Word for word, give the data again without its pictures.

◆ ◆ ◆ ◆ ◆ ◆ ◆

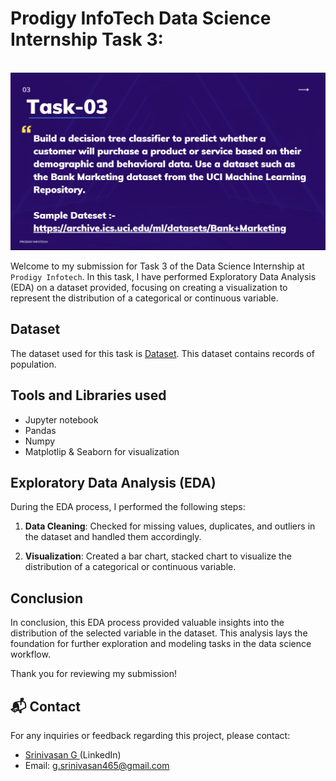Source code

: # Prodigy InfoTech Data Science Internship Task 3:

<br>
<img src="PRODIGY_DS_03.png"   >

Welcome to my submission for Task 3 of the Data Science Internship at `Prodigy Infotech`. In this task, I have performed Exploratory Data Analysis (EDA) on a dataset provided, focusing on creating a visualization to represent the distribution of a categorical or continuous variable.

## Dataset

The dataset used for this task is <a href="https://github.com/sri-nivasan/PRODIGY_DS_03/blob/main/PRODIGY_DS_DATASET.csv">Dataset</a>. This dataset contains records of population. 

## Tools and Libraries used
- Jupyter notebook
- Pandas
- Numpy
- Matplotlip & Seaborn for visualization

## Exploratory Data Analysis (EDA)

During the EDA process, I performed the following steps:

1. **Data Cleaning**: Checked for missing values, duplicates, and outliers in the dataset and handled them accordingly.

2. **Visualization**: Created a bar chart, stacked chart to visualize the distribution of a categorical or continuous variable. 



## Conclusion

In conclusion, this EDA process provided valuable insights into the distribution of the selected variable in the dataset. This analysis lays the foundation for further exploration and modeling tasks in the data science workflow.

Thank you for reviewing my submission!

## 📬 Contact

For any inquiries or feedback regarding this project, please contact:

- <a>[Srinivasan G ](https://www.linkedin.com/in/srinivas-an-g/)(LinkedIn)</a>
- Email: g.srinivasan465@gmail.com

◆ ◆ ◆ ◆ ◆ ◆ ◆

■ **ANSWER BOX**:
Source code

: # Prodigy InfoTech Data Science Internship Task 3:

<br>
<img src="PRODIGY_DS_03.png"   >

Welcome to my submission for Task 3 of the Data Science Internship at `Prodigy Infotech`. In this task, I have performed Exploratory Data Analysis (EDA) on a dataset provided, focusing on creating a visualization to represent the distribution of a categorical or continuous variable.

## Dataset

The dataset used for this task is <a href="https://github.com/sri-nivasan/PRODIGY_DS_03/blob/main/PRODIGY_DS_DATASET.csv">Dataset</a>. This dataset contains records of population. 

## Tools and Libraries used
- Jupyter notebook
- Pandas
- Numpy
- Matplotlip & Seaborn for visualization

## Exploratory Data Analysis (EDA)

During the EDA process, I performed the following steps:

1. **Data Cleaning**: Checked for missing values, duplicates, and outliers in the dataset and handled them accordingly.

2. **Visualization**: Created a bar chart, stacked chart to visualize the distribution of a categorical or continuous variable. 



## Conclusion

In conclusion, this EDA process provided valuable insights into the distribution of the selected variable in the dataset. This analysis lays the foundation for further exploration and modeling tasks in the data science workflow.

Thank you for reviewing my submission!

## 📬 Contact

For any inquiries or feedback regarding this project, please contact:

- <a>[Srinivasan G ](https://www.linkedin.com/in/srinivas-an-g/)(LinkedIn)</a>
- Email: g.srinivasan465@gmail.com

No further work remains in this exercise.